Got any pics , you sure its down to primer and not just wrecked the lacquer


----------



## jeff3 (Aug 18, 2013)

thanks for reply - will post pic tomorrow


----------



## S3kel (Apr 2, 2012)

Bird poo ,shoot them ,theres loads down my way ,i just make sure the car got plently protection on it and ,wipe off once soft with qd and warm wet wipe...


----------



## jeff3 (Aug 18, 2013)

*Pictures here*

The smaller mark (not mentioned in original post) i can live with.

The larger one, showing what i believe to be the primer (grey), is the one referred to in the post. It is slightly larger than a 50p and the surface is rough.

Any help would be appreciated - Jeff


----------



## Porkypig (Jun 20, 2012)

Ouch! That's had it dude unfortunately, paint is gone, if you flat it all you will do it expose more. Paant on pickups and commercials can be very, very thin so this can happen really fast and easily. As an attempt to save it you could get a paint kit and touch it all in, thin layers giving each a chance to dry before adding more, then clear coat to over fill the gaps and once it is fully dry then flat it back and polish it.
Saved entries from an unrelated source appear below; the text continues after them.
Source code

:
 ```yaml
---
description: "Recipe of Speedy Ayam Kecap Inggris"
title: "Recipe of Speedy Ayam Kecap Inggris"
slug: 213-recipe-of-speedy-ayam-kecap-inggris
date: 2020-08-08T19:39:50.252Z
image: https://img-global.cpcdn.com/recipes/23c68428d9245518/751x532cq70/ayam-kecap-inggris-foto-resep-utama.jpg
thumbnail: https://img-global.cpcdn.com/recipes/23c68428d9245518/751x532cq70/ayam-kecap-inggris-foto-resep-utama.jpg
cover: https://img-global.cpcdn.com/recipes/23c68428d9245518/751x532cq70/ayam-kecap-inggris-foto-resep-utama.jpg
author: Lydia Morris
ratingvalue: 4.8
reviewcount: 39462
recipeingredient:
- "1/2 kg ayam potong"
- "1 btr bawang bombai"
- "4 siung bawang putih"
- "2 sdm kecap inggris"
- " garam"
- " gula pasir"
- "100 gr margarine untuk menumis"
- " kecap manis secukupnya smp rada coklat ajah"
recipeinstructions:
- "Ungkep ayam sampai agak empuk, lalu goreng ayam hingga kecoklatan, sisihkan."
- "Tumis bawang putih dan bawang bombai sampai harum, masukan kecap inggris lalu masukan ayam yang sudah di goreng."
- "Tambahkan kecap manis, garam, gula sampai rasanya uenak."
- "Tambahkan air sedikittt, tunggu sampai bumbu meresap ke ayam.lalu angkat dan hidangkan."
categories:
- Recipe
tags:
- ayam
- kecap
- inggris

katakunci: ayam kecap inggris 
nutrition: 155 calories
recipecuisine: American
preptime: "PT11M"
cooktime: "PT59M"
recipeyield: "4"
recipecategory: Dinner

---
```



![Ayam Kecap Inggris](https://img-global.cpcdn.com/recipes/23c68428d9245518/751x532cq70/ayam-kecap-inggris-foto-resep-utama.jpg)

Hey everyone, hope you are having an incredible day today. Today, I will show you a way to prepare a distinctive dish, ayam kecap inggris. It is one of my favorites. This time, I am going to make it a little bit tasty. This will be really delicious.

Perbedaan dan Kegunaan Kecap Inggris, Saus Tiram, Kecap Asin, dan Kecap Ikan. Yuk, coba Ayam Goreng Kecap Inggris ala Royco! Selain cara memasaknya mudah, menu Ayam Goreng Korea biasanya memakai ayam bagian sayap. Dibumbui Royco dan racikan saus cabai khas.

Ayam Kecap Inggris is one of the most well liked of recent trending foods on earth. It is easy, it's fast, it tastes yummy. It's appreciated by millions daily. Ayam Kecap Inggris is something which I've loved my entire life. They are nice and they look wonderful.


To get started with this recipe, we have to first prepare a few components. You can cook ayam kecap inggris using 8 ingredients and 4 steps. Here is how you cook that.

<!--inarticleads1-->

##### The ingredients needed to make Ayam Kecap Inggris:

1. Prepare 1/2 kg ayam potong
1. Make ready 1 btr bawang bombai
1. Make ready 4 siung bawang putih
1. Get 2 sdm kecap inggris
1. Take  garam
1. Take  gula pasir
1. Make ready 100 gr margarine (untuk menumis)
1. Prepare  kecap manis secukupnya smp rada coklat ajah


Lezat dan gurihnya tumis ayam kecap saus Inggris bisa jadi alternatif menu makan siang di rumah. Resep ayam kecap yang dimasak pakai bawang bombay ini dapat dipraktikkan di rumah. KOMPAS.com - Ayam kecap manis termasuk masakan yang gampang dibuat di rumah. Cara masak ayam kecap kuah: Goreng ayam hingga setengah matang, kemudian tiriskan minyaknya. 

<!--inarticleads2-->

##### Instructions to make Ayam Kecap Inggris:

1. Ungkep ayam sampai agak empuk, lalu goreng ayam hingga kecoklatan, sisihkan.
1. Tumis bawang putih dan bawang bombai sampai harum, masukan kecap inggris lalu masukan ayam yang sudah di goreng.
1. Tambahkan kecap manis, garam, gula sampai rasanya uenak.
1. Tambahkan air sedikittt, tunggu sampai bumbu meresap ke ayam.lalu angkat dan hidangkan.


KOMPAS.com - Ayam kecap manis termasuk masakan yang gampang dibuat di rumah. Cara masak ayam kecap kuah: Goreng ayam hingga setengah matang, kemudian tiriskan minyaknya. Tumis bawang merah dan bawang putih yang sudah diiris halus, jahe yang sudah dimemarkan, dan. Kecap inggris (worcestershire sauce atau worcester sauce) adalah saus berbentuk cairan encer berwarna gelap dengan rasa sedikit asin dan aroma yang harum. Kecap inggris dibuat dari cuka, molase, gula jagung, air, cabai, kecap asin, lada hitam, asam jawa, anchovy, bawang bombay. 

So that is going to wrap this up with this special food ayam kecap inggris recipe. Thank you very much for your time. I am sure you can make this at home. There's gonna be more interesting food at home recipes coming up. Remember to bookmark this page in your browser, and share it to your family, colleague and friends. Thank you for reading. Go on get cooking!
It might not be perfect but will be way less than £200 to do and if it doesn't work out then you have only spent £10-20 and a few hrs so a bit of a loss leader really. The only 100% way though is to paint it.


----------



## deano93tid (May 8, 2013)

Maybe worth having a look at this thread - http://www.detailingworld.co.uk/forum/showthread.php?t=217520


----------



## S3kel (Apr 2, 2012)

Bloodly hell ,thats bad ..


----------



## craigeh123 (Dec 26, 2011)

christ i wasnt expecting that thats really bad ! i think ig you try to touch it in you could make it look worse . the thread above could be of use i think


----------



## jeff3 (Aug 18, 2013)

Thank you all for the replies - one more thing -

when i got quotes for putting it right - all said it was water-based paint - if i attempt to do it myself, do i need that type of paint? I think most of my black spray paints are old and oil-type based


----------



## deano93tid (May 8, 2013)

Not sure about the paint type itself but you need one with cellulose in.

This is what I am getting for a car with damage to the rear bumper - 
http://www.paints4u.com/ProductDetails.aspx?productID=5020


----------



## squiggs (Oct 19, 2009)

jeff3 said:


> Thank you all for the replies - one more thing -
> 
> when i got quotes for putting it right - all said it was water-based paint - if i attempt to do it myself, do i need that type of paint? I think most of my black spray paints are old and oil-type based


I don't think it's got anything to do with the type of paint - the damage has happened first to the lacquer and then the paint.

Has the bonnet ever been repaired before?
As other people have indicated the damage is shocking - usually original lacquer doesn't damage that badly.


----------